Joining CSV Data Without SQL: An IP Geolocation Use Case (opens in new tab)

(brimdata.io)

91 pointsjameskerr2y ago39 comments

39 comments

>But before you can get there, as a prerequisite you need to enumerate all the field names and desired data types to load it into a specific structured format. Maybe there’s another way?

In sqlite, this is just:

.mode csv

.import data.csv table

>When .import is run, its treatment of the first input row depends upon whether the target table already exists. If it does not exist, the table is automatically created and the content of the first input row is used to set the name of all the columns in the table.[0]

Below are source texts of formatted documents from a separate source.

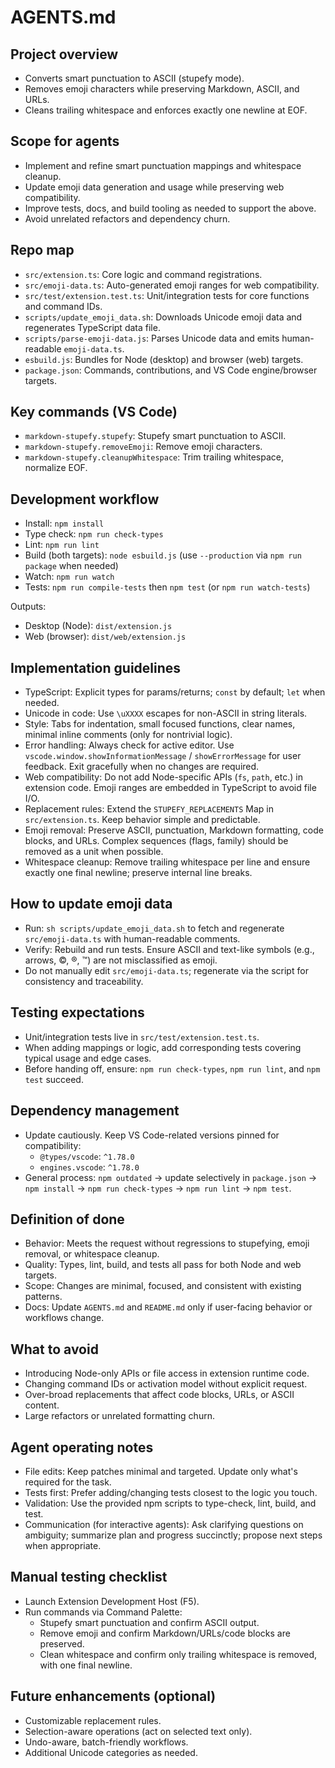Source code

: # AGENTS.md

## Project overview

- Converts smart punctuation to ASCII (stupefy mode).
- Removes emoji characters while preserving Markdown, ASCII, and URLs.
- Cleans trailing whitespace and enforces exactly one newline at EOF.

## Scope for agents

- Implement and refine smart punctuation mappings and whitespace cleanup.
- Update emoji data generation and usage while preserving web compatibility.
- Improve tests, docs, and build tooling as needed to support the above.
- Avoid unrelated refactors and dependency churn.

## Repo map

- `src/extension.ts`: Core logic and command registrations.
- `src/emoji-data.ts`: Auto-generated emoji ranges for web compatibility.
- `src/test/extension.test.ts`: Unit/integration tests for core functions and command IDs.
- `scripts/update_emoji_data.sh`: Downloads Unicode emoji data and regenerates TypeScript data file.
- `scripts/parse-emoji-data.js`: Parses Unicode data and emits human-readable `emoji-data.ts`.
- `esbuild.js`: Bundles for Node (desktop) and browser (web) targets.
- `package.json`: Commands, contributions, and VS Code engine/browser targets.

## Key commands (VS Code)

- `markdown-stupefy.stupefy`: Stupefy smart punctuation to ASCII.
- `markdown-stupefy.removeEmoji`: Remove emoji characters.
- `markdown-stupefy.cleanupWhitespace`: Trim trailing whitespace, normalize EOF.

## Development workflow

- Install: `npm install`
- Type check: `npm run check-types`
- Lint: `npm run lint`
- Build (both targets): `node esbuild.js` (use `--production` via `npm run package` when needed)
- Watch: `npm run watch`
- Tests: `npm run compile-tests` then `npm test` (or `npm run watch-tests`)

Outputs:

- Desktop (Node): `dist/extension.js`
- Web (browser): `dist/web/extension.js`

## Implementation guidelines

- TypeScript: Explicit types for params/returns; `const` by default; `let` when needed.
- Unicode in code: Use `\uXXXX` escapes for non-ASCII in string literals.
- Style: Tabs for indentation, small focused functions, clear names, minimal inline comments (only for nontrivial logic).
- Error handling: Always check for active editor. Use `vscode.window.showInformationMessage` / `showErrorMessage` for user feedback. Exit gracefully when no changes are required.
- Web compatibility: Do not add Node-specific APIs (`fs`, `path`, etc.) in extension code. Emoji ranges are embedded in TypeScript to avoid file I/O.
- Replacement rules: Extend the `STUPEFY_REPLACEMENTS` Map in `src/extension.ts`. Keep behavior simple and predictable.
- Emoji removal: Preserve ASCII, punctuation, Markdown formatting, code blocks, and URLs. Complex sequences (flags, family) should be removed as a unit when possible.
- Whitespace cleanup: Remove trailing whitespace per line and ensure exactly one final newline; preserve internal line breaks.

## How to update emoji data

- Run: `sh scripts/update_emoji_data.sh` to fetch and regenerate `src/emoji-data.ts` with human-readable comments.
- Verify: Rebuild and run tests. Ensure ASCII and text-like symbols (e.g., arrows, &copy;, &reg;, &trade;) are not misclassified as emoji.
- Do not manually edit `src/emoji-data.ts`; regenerate via the script for consistency and traceability.

## Testing expectations

- Unit/integration tests live in `src/test/extension.test.ts`.
- When adding mappings or logic, add corresponding tests covering typical usage and edge cases.
- Before handing off, ensure: `npm run check-types`, `npm run lint`, and `npm test` succeed.

## Dependency management

- Update cautiously. Keep VS Code-related versions pinned for compatibility:
  - `@types/vscode`: `^1.78.0`
  - `engines.vscode`: `^1.78.0`
- General process: `npm outdated` -> update selectively in `package.json` -> `npm install` -> `npm run check-types` -> `npm run lint` -> `npm test`.

## Definition of done

- Behavior: Meets the request without regressions to stupefying, emoji removal, or whitespace cleanup.
- Quality: Types, lint, build, and tests all pass for both Node and web targets.
- Scope: Changes are minimal, focused, and consistent with existing patterns.
- Docs: Update `AGENTS.md` and `README.md` only if user-facing behavior or workflows change.

## What to avoid

- Introducing Node-only APIs or file access in extension runtime code.
- Changing command IDs or activation model without explicit request.
- Over-broad replacements that affect code blocks, URLs, or ASCII content.
- Large refactors or unrelated formatting churn.

## Agent operating notes

- File edits: Keep patches minimal and targeted. Update only what's required for the task.
- Tests first: Prefer adding/changing tests closest to the logic you touch.
- Validation: Use the provided npm scripts to type-check, lint, build, and test.
- Communication (for interactive agents): Ask clarifying questions on ambiguity; summarize plan and progress succinctly; propose next steps when appropriate.

## Manual testing checklist

- Launch Extension Development Host (F5).
- Run commands via Command Palette:
  - Stupefy smart punctuation and confirm ASCII output.
  - Remove emoji and confirm Markdown/URLs/code blocks are preserved.
  - Clean whitespace and confirm only trailing whitespace is removed, with one final newline.

## Future enhancements (optional)

- Customizable replacement rules.
- Selection-aware operations (act on selected text only).
- Undo-aware, batch-friendly workflows.
- Additional Unicode categories as needed.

[0] https://www.sqlite.org/cli.html#importing_files_as_csv_or_ot...

hckr12922y ago

I can't live without this anymore! However, occasionally sqlite won't quite guess the type affinity as I'd hoped for a column, then I do have to resort to enumerating all the types.

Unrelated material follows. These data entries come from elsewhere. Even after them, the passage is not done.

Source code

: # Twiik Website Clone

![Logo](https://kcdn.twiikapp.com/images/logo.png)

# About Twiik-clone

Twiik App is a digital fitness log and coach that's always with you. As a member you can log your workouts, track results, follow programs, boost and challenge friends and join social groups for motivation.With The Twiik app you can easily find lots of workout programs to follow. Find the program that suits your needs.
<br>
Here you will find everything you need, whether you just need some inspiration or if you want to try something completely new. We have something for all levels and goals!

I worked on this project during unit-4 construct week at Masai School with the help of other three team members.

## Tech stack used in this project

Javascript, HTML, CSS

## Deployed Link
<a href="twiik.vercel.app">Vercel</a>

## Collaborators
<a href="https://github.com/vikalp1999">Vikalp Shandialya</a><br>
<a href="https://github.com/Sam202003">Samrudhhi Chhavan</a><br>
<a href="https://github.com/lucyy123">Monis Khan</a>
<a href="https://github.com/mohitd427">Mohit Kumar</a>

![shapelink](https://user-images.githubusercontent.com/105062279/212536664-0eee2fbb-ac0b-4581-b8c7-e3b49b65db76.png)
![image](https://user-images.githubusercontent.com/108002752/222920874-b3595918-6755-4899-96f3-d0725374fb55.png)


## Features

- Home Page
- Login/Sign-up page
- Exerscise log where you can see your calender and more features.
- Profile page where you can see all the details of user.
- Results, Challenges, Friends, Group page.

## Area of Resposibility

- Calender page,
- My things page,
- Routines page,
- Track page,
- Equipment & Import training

I find it slightly annoying to have to switch mode back to something reasonable again, since mode impacts query results as well as imports.

Despite doing this every few weeks, I can never remember what the commands are! The Zui might improve this workflow for me a bit. Worth a shot!

wiml2y ago

If you really want to, there's also the `join` command, which has been part of the standard unix toolset for longer than many of us have been alive.

mhuffman2y ago

Many years ago, I got sidetracked with sorting, joining, and processing (grepping, counting, etc) large text files ... until I realized I was just re-inventing a very slow database.

boneitis2y ago

As a sysadmin/SRE who occasionally has to join data, I am very intrigued. Thanks for the callout!

smartmic2y ago

> a performant join that avoids the hassle of SQL tables.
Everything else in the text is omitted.